START Data supplied
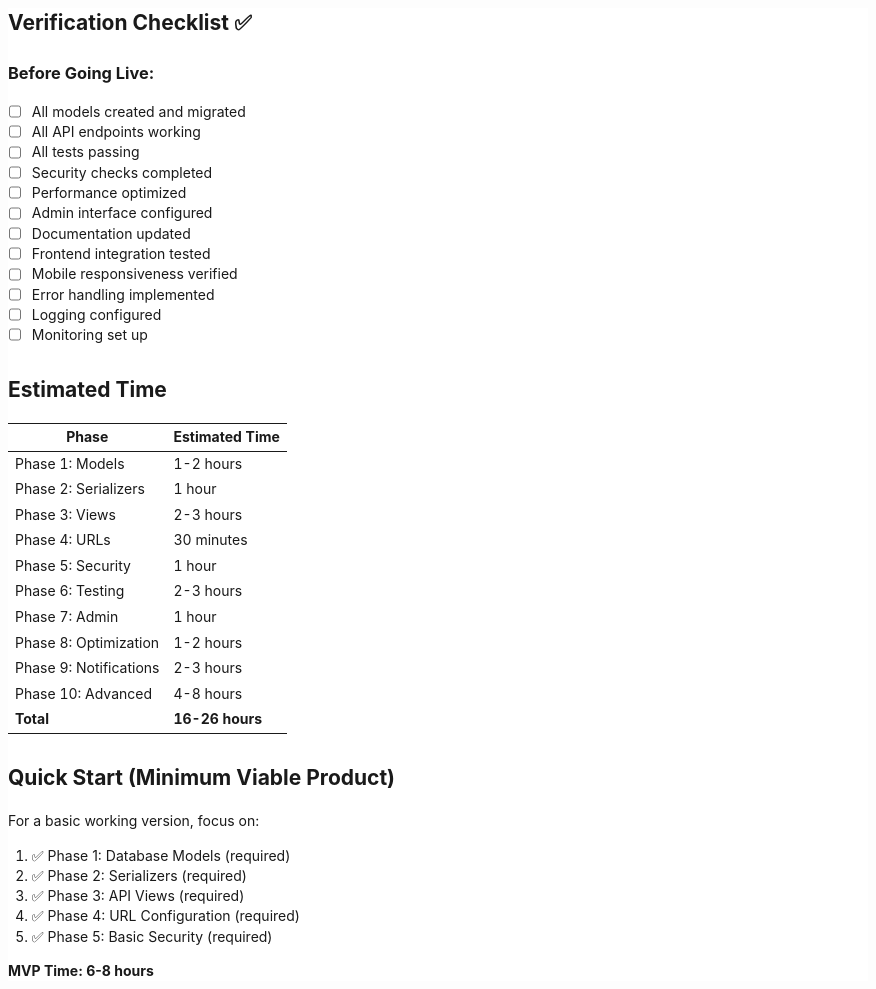 ## Verification Checklist ✅

### Before Going Live:
- [ ] All models created and migrated
- [ ] All API endpoints working
- [ ] All tests passing
- [ ] Security checks completed
- [ ] Performance optimized
- [ ] Admin interface configured
- [ ] Documentation updated
- [ ] Frontend integration tested
- [ ] Mobile responsiveness verified
- [ ] Error handling implemented
- [ ] Logging configured
- [ ] Monitoring set up

## Estimated Time

| Phase | Estimated Time |
|-------|----------------|
| Phase 1: Models | 1-2 hours |
| Phase 2: Serializers | 1 hour |
| Phase 3: Views | 2-3 hours |
| Phase 4: URLs | 30 minutes |
| Phase 5: Security | 1 hour |
| Phase 6: Testing | 2-3 hours |
| Phase 7: Admin | 1 hour |
| Phase 8: Optimization | 1-2 hours |
| Phase 9: Notifications | 2-3 hours |
| Phase 10: Advanced | 4-8 hours |
| **Total** | **16-26 hours** |

## Quick Start (Minimum Viable Product)

For a basic working version, focus on:
1. ✅ Phase 1: Database Models (required)
2. ✅ Phase 2: Serializers (required)
3. ✅ Phase 3: API Views (required)
4. ✅ Phase 4: URL Configuration (required)
5. ✅ Phase 5: Basic Security (required)

**MVP Time: 6-8 hours**
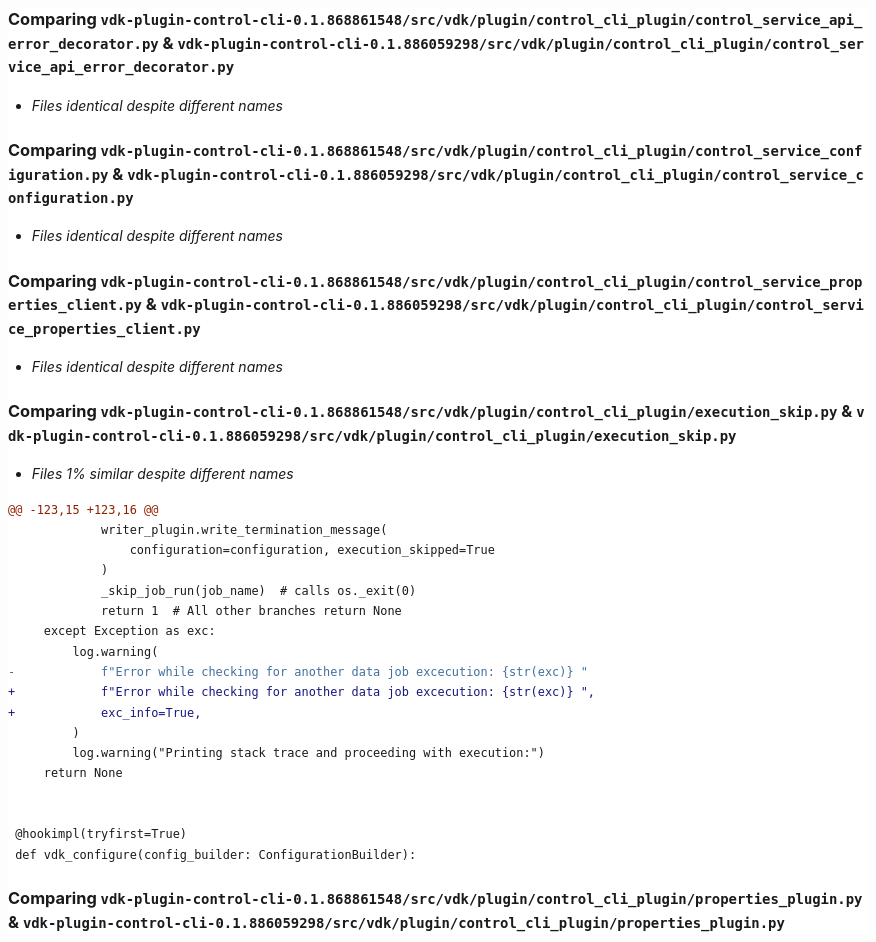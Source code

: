 ### Comparing `vdk-plugin-control-cli-0.1.868861548/src/vdk/plugin/control_cli_plugin/control_service_api_error_decorator.py` & `vdk-plugin-control-cli-0.1.886059298/src/vdk/plugin/control_cli_plugin/control_service_api_error_decorator.py`

 * *Files identical despite different names*

### Comparing `vdk-plugin-control-cli-0.1.868861548/src/vdk/plugin/control_cli_plugin/control_service_configuration.py` & `vdk-plugin-control-cli-0.1.886059298/src/vdk/plugin/control_cli_plugin/control_service_configuration.py`

 * *Files identical despite different names*

### Comparing `vdk-plugin-control-cli-0.1.868861548/src/vdk/plugin/control_cli_plugin/control_service_properties_client.py` & `vdk-plugin-control-cli-0.1.886059298/src/vdk/plugin/control_cli_plugin/control_service_properties_client.py`

 * *Files identical despite different names*

### Comparing `vdk-plugin-control-cli-0.1.868861548/src/vdk/plugin/control_cli_plugin/execution_skip.py` & `vdk-plugin-control-cli-0.1.886059298/src/vdk/plugin/control_cli_plugin/execution_skip.py`

 * *Files 1% similar despite different names*

```diff
@@ -123,15 +123,16 @@
             writer_plugin.write_termination_message(
                 configuration=configuration, execution_skipped=True
             )
             _skip_job_run(job_name)  # calls os._exit(0)
             return 1  # All other branches return None
     except Exception as exc:
         log.warning(
-            f"Error while checking for another data job excecution: {str(exc)} "
+            f"Error while checking for another data job excecution: {str(exc)} ",
+            exc_info=True,
         )
         log.warning("Printing stack trace and proceeding with execution:")
     return None
 
 
 @hookimpl(tryfirst=True)
 def vdk_configure(config_builder: ConfigurationBuilder):
```

### Comparing `vdk-plugin-control-cli-0.1.868861548/src/vdk/plugin/control_cli_plugin/properties_plugin.py` & `vdk-plugin-control-cli-0.1.886059298/src/vdk/plugin/control_cli_plugin/properties_plugin.py`
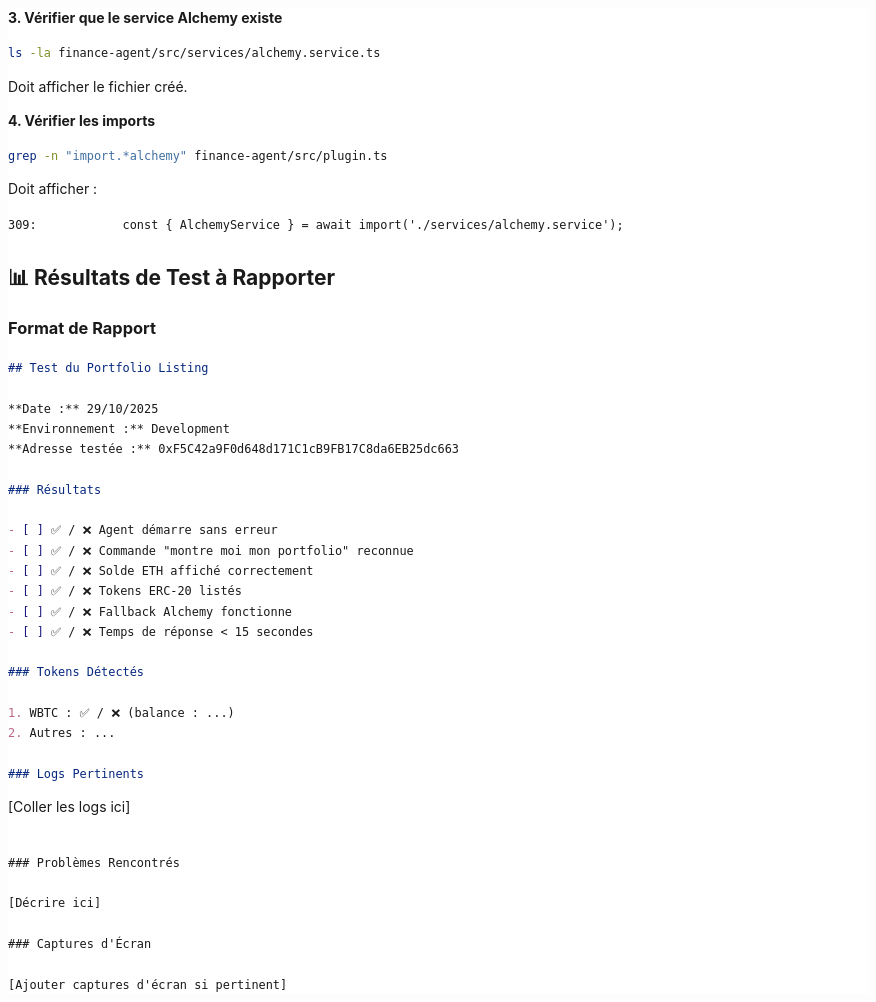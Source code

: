**3. Vérifier que le service Alchemy existe**
```bash
ls -la finance-agent/src/services/alchemy.service.ts
```

Doit afficher le fichier créé.

**4. Vérifier les imports**
```bash
grep -n "import.*alchemy" finance-agent/src/plugin.ts
```

Doit afficher :
```
309:            const { AlchemyService } = await import('./services/alchemy.service');
```

## 📊 Résultats de Test à Rapporter

### Format de Rapport

```markdown
## Test du Portfolio Listing

**Date :** 29/10/2025
**Environnement :** Development
**Adresse testée :** 0xF5C42a9F0d648d171C1cB9FB17C8da6EB25dc663

### Résultats

- [ ] ✅ / ❌ Agent démarre sans erreur
- [ ] ✅ / ❌ Commande "montre moi mon portfolio" reconnue
- [ ] ✅ / ❌ Solde ETH affiché correctement
- [ ] ✅ / ❌ Tokens ERC-20 listés
- [ ] ✅ / ❌ Fallback Alchemy fonctionne
- [ ] ✅ / ❌ Temps de réponse < 15 secondes

### Tokens Détectés

1. WBTC : ✅ / ❌ (balance : ...)
2. Autres : ...

### Logs Pertinents

```
[Coller les logs ici]
```

### Problèmes Rencontrés

[Décrire ici]

### Captures d'Écran

[Ajouter captures d'écran si pertinent]
```
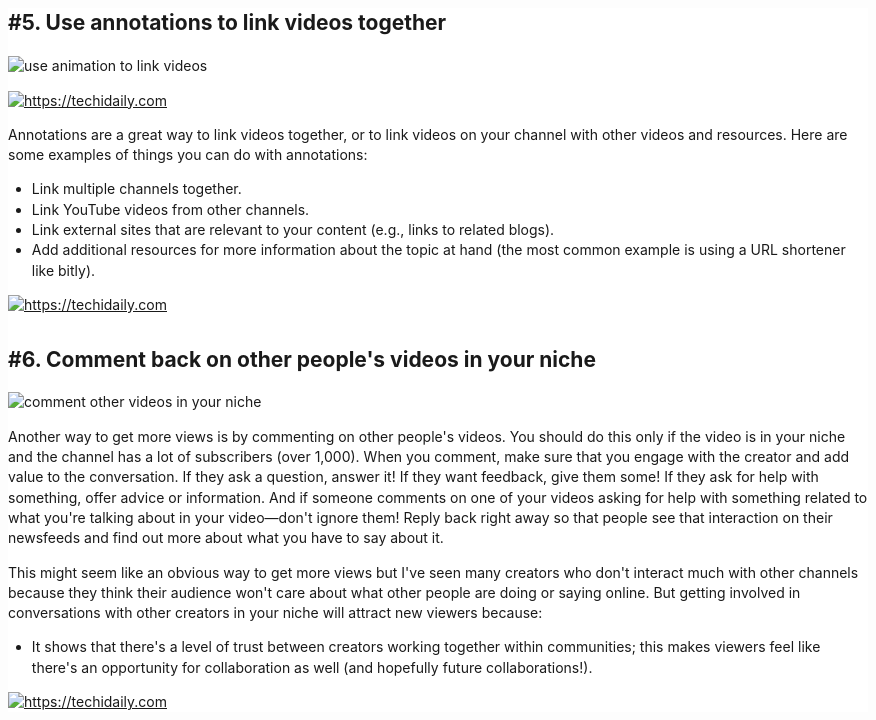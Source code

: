 ## #5\. Use annotations to link videos together

![use animation to link videos](https://images.wondershare.com/filmora/article-images/2022/09/use-animation-to-link-videos.jpg)


<a href="https://wigfever.sjv.io/c/5597632/2014849/22899" target="_top" id="2014849">
  <img src="//a.impactradius-go.com/display-ad/22899-2014849" border="0" alt="https://techidaily.com" width="728" height="90"/>
</a>
<img height="0" width="0" src="https://wigfever.sjv.io/i/5597632/2014849/22899" style="position:absolute;visibility:hidden;" border="0" />


Annotations are a great way to link videos together, or to link videos on your channel with other videos and resources. Here are some examples of things you can do with annotations:

* Link multiple channels together.
* Link YouTube videos from other channels.
* Link external sites that are relevant to your content (e.g., links to related blogs).
* Add additional resources for more information about the topic at hand (the most common example is using a URL shortener like bitly).


<a href="https://ephamedtechinc.pxf.io/c/5597632/2139322/26400" target="_top" id="2139322">
  <img src="//a.impactradius-go.com/display-ad/26400-2139322" border="0" alt="https://techidaily.com" width="728" height="90"/>
</a>
<img height="0" width="0" src="https://ephamedtechinc.pxf.io/i/5597632/2139322/26400" style="position:absolute;visibility:hidden;" border="0" />


## #6\. Comment back on other people's videos in your niche

![comment other videos in your niche](https://images.wondershare.com/filmora/article-images/2022/09/comment-other-videos-in-your-niche.jpg)

Another way to get more views is by commenting on other people's videos. You should do this only if the video is in your niche and the channel has a lot of subscribers (over 1,000). When you comment, make sure that you engage with the creator and add value to the conversation. If they ask a question, answer it! If they want feedback, give them some! If they ask for help with something, offer advice or information. And if someone comments on one of your videos asking for help with something related to what you're talking about in your video—don't ignore them! Reply back right away so that people see that interaction on their newsfeeds and find out more about what you have to say about it.

This might seem like an obvious way to get more views but I've seen many creators who don't interact much with other channels because they think their audience won't care about what other people are doing or saying online. But getting involved in conversations with other creators in your niche will attract new viewers because:

* It shows that there's a level of trust between creators working together within communities; this makes viewers feel like there's an opportunity for collaboration as well (and hopefully future collaborations!).


<a href="https://unicoeye.pxf.io/c/5597632/2148775/18498" target="_top" id="2148775">
  <img src="//a.impactradius-go.com/display-ad/18498-2148775" border="0" alt="https://techidaily.com" width="728" height="90"/>
</a>
<img height="0" width="0" src="https://unicoeye.pxf.io/i/5597632/2148775/18498" style="position:absolute;visibility:hidden;" border="0" />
END Data supplied
What to work on: Count all lines of the data that include "Vérifier". The answer is the number alone.

Result of the exercise: 2